Here's the QuoteDetail entity page off of MSDN that shows what I'm talking about: https://msdn.microsoft.com/en-us/library/mt607959.aspx Notice that the PrimaryNameAttribute isn't listed anywhere else on the page.
Upvotes: 0
Views: 691
Reputation: 18061
QuoteDetail (like SalesOrderDetail and OpportunityProduct) is special in that it can be either relation entity to a Catalog Product item or Write-In item and gets its "name" from either productidname
(product from catalog) or productdescription
(write-in product).

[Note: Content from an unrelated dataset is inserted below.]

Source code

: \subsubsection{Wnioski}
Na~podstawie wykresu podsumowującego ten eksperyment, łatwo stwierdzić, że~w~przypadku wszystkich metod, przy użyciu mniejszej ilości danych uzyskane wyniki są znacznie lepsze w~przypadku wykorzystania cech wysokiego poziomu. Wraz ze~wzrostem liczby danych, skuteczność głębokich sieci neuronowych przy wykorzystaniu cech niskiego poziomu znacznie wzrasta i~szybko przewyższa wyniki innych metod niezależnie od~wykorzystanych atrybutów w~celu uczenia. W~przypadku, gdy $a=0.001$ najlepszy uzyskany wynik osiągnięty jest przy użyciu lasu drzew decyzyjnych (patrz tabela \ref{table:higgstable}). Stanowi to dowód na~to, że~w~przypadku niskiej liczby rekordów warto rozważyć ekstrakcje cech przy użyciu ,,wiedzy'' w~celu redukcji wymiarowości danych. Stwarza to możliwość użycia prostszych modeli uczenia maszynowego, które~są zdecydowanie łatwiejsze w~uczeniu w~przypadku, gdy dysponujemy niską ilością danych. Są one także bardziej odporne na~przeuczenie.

You will need to JOIN the related Product to get its name.
If you are about to develop a generic solution/interface, this is a problem you need to tackle for every Lookup attribute.
If you only ever need the PrimaryNameAttribute from records connected in Lookups, you can retrieve the name from the FormattedValues
collection of your "main" entity:
string productname = quotedetail.FormattedValues["productid"];
yet better/safer:
string productname;
quotedetail.FormattedValues.TryGetValue("productid", out productname);
Handling attributes of an arbitrary entity can look like this:
foreach (var key in record.Attributes.Keys)
{
if (record.FormattedValues.ContainsKey(key))
{
string formattedvalue;
if (record.FormattedValues.TryGetValue(key, out formattedvalue))
{
Console.WriteLine(formattedvalue); // use formattedvalue string
}
continue; // skip to next field when found in formatted values
}
object attributevalue;
record.Attributes.TryGetValue(key, out attributevalue);
object actualvalue;
string actualtext = string.Empty;
// handle AliasedValue fields from JOINed/LinkEntities
if (attributevalue.GetType().Name == "AliasedValue")
{
actualvalue = ((AliasedValue)attributevalue).Value;
}
else
{
actualvalue = attributevalue;
}
switch (actualvalue.GetType().Name)
{
case "EntityReference":
actualtext = ((EntityReference)actualvalue).Name; // this will catch Lookup values not contained in FormattedValues when you just created them
break;
case "DateTime":
actualtext = string.Format("{0:dd.MM.yyyy}", ((DateTime)actualvalue).ToLocalTime()); // ... any other dateTime format you'd like
break;
case "Guid":
actualtext = string.Format("{0:D}", actualvalue); // Entity Primary key
break;
default:
actualtext = (string)actualvalue; // anything else
break;
}
Console.WriteLine(actualtext);
}
You will still have to take care of newly assigned OptionSetValue
and Money
attributes (similar to EntityReference
ones) because those would usually pulled from FormattedValues
.
Since this example rather deals with existing crm data, you need to be aware of the pitfall that your entity likely will not include all attributes, so instead of iterating .Attributes.Keys
you may want to go over a predefined collection of attribute names.
My personal strategy is usually to create a lightweight ORM to map between typed objects and CRM entities but this would not fit your requirement of a generic interface.
For cases like yours where it's either this or that attribute I put syntactical sugar to work:
string pn = qd.GetAttributeValue<string>("productdesription") ?? (qd.GetAttributeValue<EntityReference>("productid") ?? new EntityReference { Name = string.Empty }).Name;
Try to get the Write-In product name; if it is null, try to get the Lookup name and if this is null, get an empty string from a fake EntityReference.
This allows rather friction-less coding and solves the "either this or that attribute" nicely.